NLG does not contest that the Plan has been substantially consummated; instead, it argues that the relief it seeks would affect only the Property and, thus, other creditors would not be affected. This, however, amounts to a piecemeal dismantling of the Plan, which the Eleventh Circuit has warned against. See Miami Ctr. Ltd. P'ship, 838 F.2d at 1555. Moreover, NLG fails to recognize that other creditors settled their claims or agreed to subordinate their claims to other secured creditors based on the Bankruptcy Judgment determining that Selective had satisfied its lien against Hazan and that NLG's lien had been extinguished. NLG was not the only creditor with a security interest in the Property; the Internal Revenue Service, Chase Bank, Valencia Estates Community Association, Inc., and 6913 Valencia, LLC also had security interests in the Property. These creditors supported the Hazan's plan, which included the disallowance of NLG's claim. With the disallowance of NLG's claim, these creditors were afforded an equity cushion securing Hazan's debts to them. If NLG's claim were reinstated, these creditors would lose this security. Neither Chase Bank nor 6913 Valencia, LLC had consented to the earlier disclosure statement which did not incorporate the disallowance of NLG's claim. Thus, modifying the reorganization plan, as NLG's requested relief would do, would adversely affect all creditors who relied on the extinguishment of NLG's claim in agreeing to the reorganization plan. See In re Winn-Dixie, 286 F. App'x at 623-24 (concluding that appellants' appeal was equitably moot because granting the relief sought - an order reinstating appellants' extinguished claims and awarding appellants with shares held in reserve pursuant to the terms of the plan - would affect a material component of the reorganization plan as other creditors agreed to the plan on the basis that no additional shares would be paid out); see also Miami Center Ltd. P'ship, 820 F.2d at 380 (dismissing appellant's claim as equitably moot because "the impact of the proposed relief on the organization plan and innocent creditors would be significant."). Furthermore, non-secured creditors may have also relied on the disallowance of NLG's claim because the disclosure statement noted that the equity in the Property would support a refinancing, which could be used to support funding a plan if necessary. Reinstatement of NLG's claim would reduce or wipe-out that equity.

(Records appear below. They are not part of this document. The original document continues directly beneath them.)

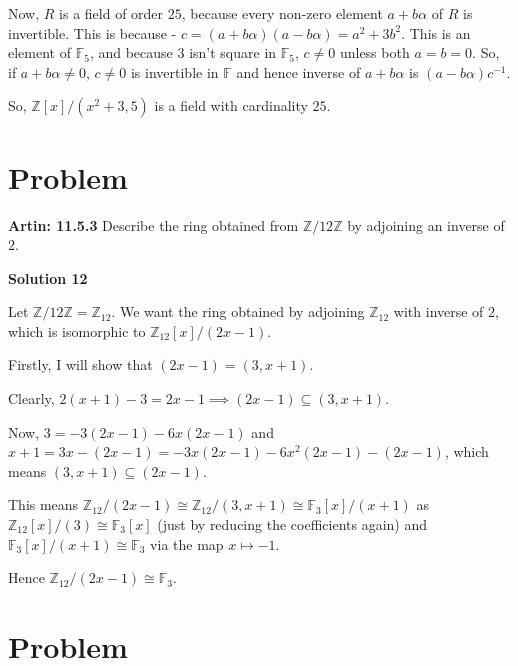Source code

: \documentclass[12pt,a4paper]{article}
\theoremstyle{definition}
\begin{document}
\begin{flushleft}
Now, $R$ is a field of order $25$, because every non-zero element $a + b\alpha$ of $R$ is invertible. This is because - $c = (a+b\alpha)(a-b\alpha) = a^2 + 3b^2$. This is an element of $\mathbb{F}_5$, and because $3$ isn't  square in $\mathbb{F}_5$, $c \ne 0$ unless both $a = b = 0$. So, if $a + b\alpha \ne 0$, $c \ne 0$ is invertible in $\mathbb{F}$ and hence inverse of $a + b\alpha$ is $(a - b\alpha)c^{-1}$.

\medskip

So, $\mathbb{Z}[x]/(x^2+3,5)$ is a field with cardinality $25$.

\newpage

\setcounter{section}{11}
\section{Problem}

{\bf Artin: 11.5.3} Describe the ring obtained from $\mathbb{Z}/12\mathbb{Z}$ by adjoining an inverse of $2$.

\bigskip

{\bf Solution 12}

\medskip

Let $\mathbb{Z}/12\mathbb{Z} = \mathbb{Z}_{12}$. We want the ring obtained by adjoining $\mathbb{Z}_{12}$ with inverse of $2$, which is isomorphic to $\mathbb{Z}_{12}[x]/(2x-1)$.

\medskip

Firstly, I will show that $(2x-1) = (3,x+1)$.

Clearly, $2(x+1) - 3 = 2x-1 \implies (2x-1) \subseteq (3,x+1)$. 

Now, $3 = -3(2x-1) -6x(2x-1)$ and $x+1 = 3x - (2x-1) = -3x(2x-1) - 6x^2(2x-1) - (2x-1)$, which means $(3,x+1) \subseteq (2x-1)$.

\medskip

This means $\mathbb{Z}_{12}/(2x-1) \cong \mathbb{Z}_{12}/(3,x+1) \cong \mathbb{F}_{3}[x]/(x+1)$ as $\mathbb{Z}_{12}[x]/(3) \cong \mathbb{F}_{3}[x]$ (just by reducing the coefficients again) and $\mathbb{F}_{3}[x]/(x+1) \cong \mathbb{F}_{3}$ via the map $x \mapsto -1$.

\medskip

Hence $\mathbb{Z}_{12}/(2x-1) \cong \mathbb{F}_{3}$.

\newpage

\setcounter{section}{12}
\section{Problem}


\end{flushleft}
\end{document}
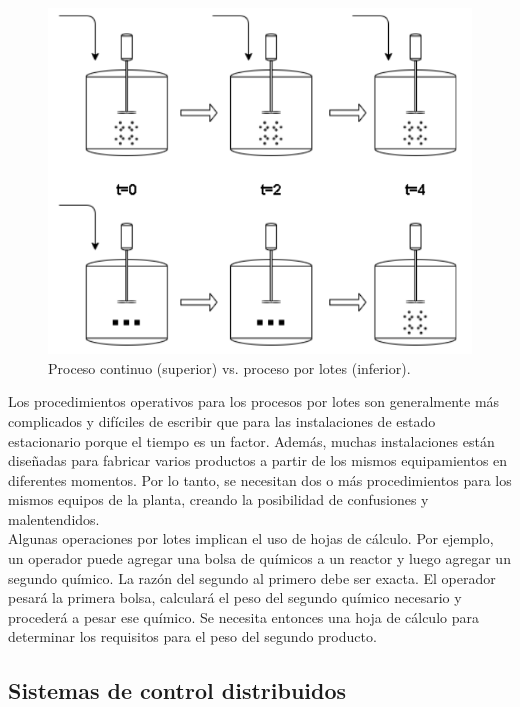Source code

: \begin{figure}[htpb]
	\centering
	\includegraphics[scale=.45]{./Figures/tanks.png}
	\caption{Proceso continuo (superior) vs. proceso por lotes (inferior)\protect\footnotemark.}
	\label{fig:tanks}
\end{figure}

Los procedimientos operativos para los procesos por lotes son generalmente más complicados y difíciles de escribir que para las instalaciones de estado estacionario porque el tiempo es un factor. Además, muchas instalaciones están diseñadas para fabricar varios productos a partir de los mismos equipamientos en diferentes momentos. Por lo tanto, se necesitan dos o más procedimientos para los mismos equipos de la planta, creando la posibilidad de confusiones y malentendidos.\\

Algunas operaciones por lotes implican el uso de hojas de cálculo. Por ejemplo, un operador puede agregar una bolsa de químicos a un reactor y luego agregar un segundo químico. La razón del segundo al primero debe ser exacta. El operador pesará la primera bolsa, calculará el peso del segundo químico necesario y procederá a pesar ese químico. Se necesita entonces una hoja de cálculo para determinar los requisitos para el peso del segundo producto.

\subsection{Sistemas de control distribuidos}

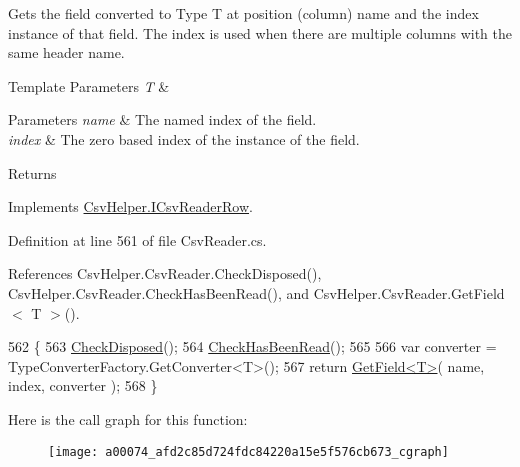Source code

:Gets the field converted to Type T at position (column) name and the index instance of that field. The index is used when there are multiple columns with the same header name. 


\begin{DoxyTemplParams}{Template Parameters}
{\em T} & \\
\hline
\end{DoxyTemplParams}

\begin{DoxyParams}{Parameters}
{\em name} & The named index of the field.\\
\hline
{\em index} & The zero based index of the instance of the field.\\
\hline
\end{DoxyParams}
\begin{DoxyReturn}{Returns}

\end{DoxyReturn}


Implements \hyperlink{a00110_aa8c349da18823eb8c30911d891b3e3bc}{Csv\-Helper.\-I\-Csv\-Reader\-Row}.



Definition at line 561 of file Csv\-Reader.\-cs.



References Csv\-Helper.\-Csv\-Reader.\-Check\-Disposed(), Csv\-Helper.\-Csv\-Reader.\-Check\-Has\-Been\-Read(), and Csv\-Helper.\-Csv\-Reader.\-Get\-Field$<$ T $>$().


\begin{DoxyCode}
562         \{
563             \hyperlink{a00074_a6fa45a46ed1322dc1872ca2321b5edbc}{CheckDisposed}();
564             \hyperlink{a00074_a2d9249171ed1568e45d152766d364c31}{CheckHasBeenRead}();
565 
566             var converter = TypeConverterFactory.GetConverter<T>();
567             \textcolor{keywordflow}{return} \hyperlink{a00074_a6a43cfaf39caea93ecd87e506be7b404}{GetField<T>}( name, index, converter );
568         \}
\end{DoxyCode}


Here is the call graph for this function\-:
\nopagebreak
\begin{figure}[H]
\begin{center}
\leavevmode
\texttt{[image: a00074\_afd2c85d724fdc84220a15e5f576cb673\_cgraph]}
\end{center}
\end{figure}


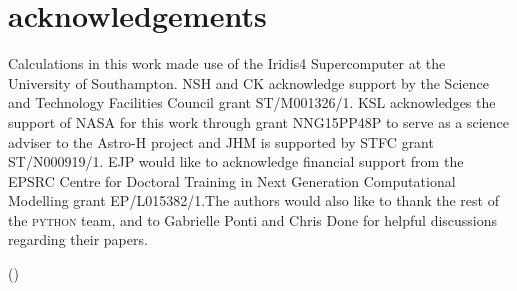 \documentclass[a4paper,fleqn,usenatbib]{mnras}
\begin{document}
\section{acknowledgements}
Calculations in this work made use of the Iridis4 Supercomputer at the
University of Southampton. NSH and CK  acknowledge support by the
Science and Technology Facilities Council grant ST/M001326/1.  
KSL acknowledges the support of NASA for this work through grant 
NNG15PP48P to serve as a 
science adviser to the Astro-H project and JHM is supported by STFC 
grant ST/N000919/1. EJP would like to acknowledge financial support from 
the EPSRC Centre for Doctoral Training in Next Generation Computational 
Modelling grant EP/L015382/1.The authors would
also like to thank the rest of the \textsc{python} team, and to Gabrielle Ponti 
and Chris Done for helpful discussions regarding their papers.





()
\label{lastpage}

\bsp	%
\end{document}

At first glance it would appear that Chase Bank would not be affected because it holds a first priority mortgage. However, in the Adversary Proceeding, NLG asserted that Chase Bank lost its priority position. Thus, if NLG's claim were reinstated, a determination as to the priority of the two liens would need to be made and, depending on the outcome, Chase Bank could be adversely affected.
Having considered the factors relevant to a finding of equitable mootness, the Court finds that NLG failed to timely seek a stay of the Bankruptcy Judgment, despite warning from the Bankruptcy Judge that failure to do so could make NLG's appeal moot; Hazan has substantially consummated the Plan and has been discharged; the relief requested by NLG would require a piecemeal dismantling of the Plan; and the relief requested by NLG would adversely affect innocent third-party creditors who relied on the disallowance of NLG's claim in supporting the Plan. Consequently, NLG's appeal is equitably moot.
Accordingly, it is
ORDERED that Appellees/Plaintiffs Liza Hazan and Selective Advisors Group, LLC's Motion to Dismiss Appeal [DE 22] is GRANTED:
a) This appeal is DISMISSED.
b) All pending motions not otherwise ruled upon are DENIED as moot.
c) This case is CLOSED.
DONE AND ORDERED in Fort Lauderdale, Florida, this 18 day of September, 2019.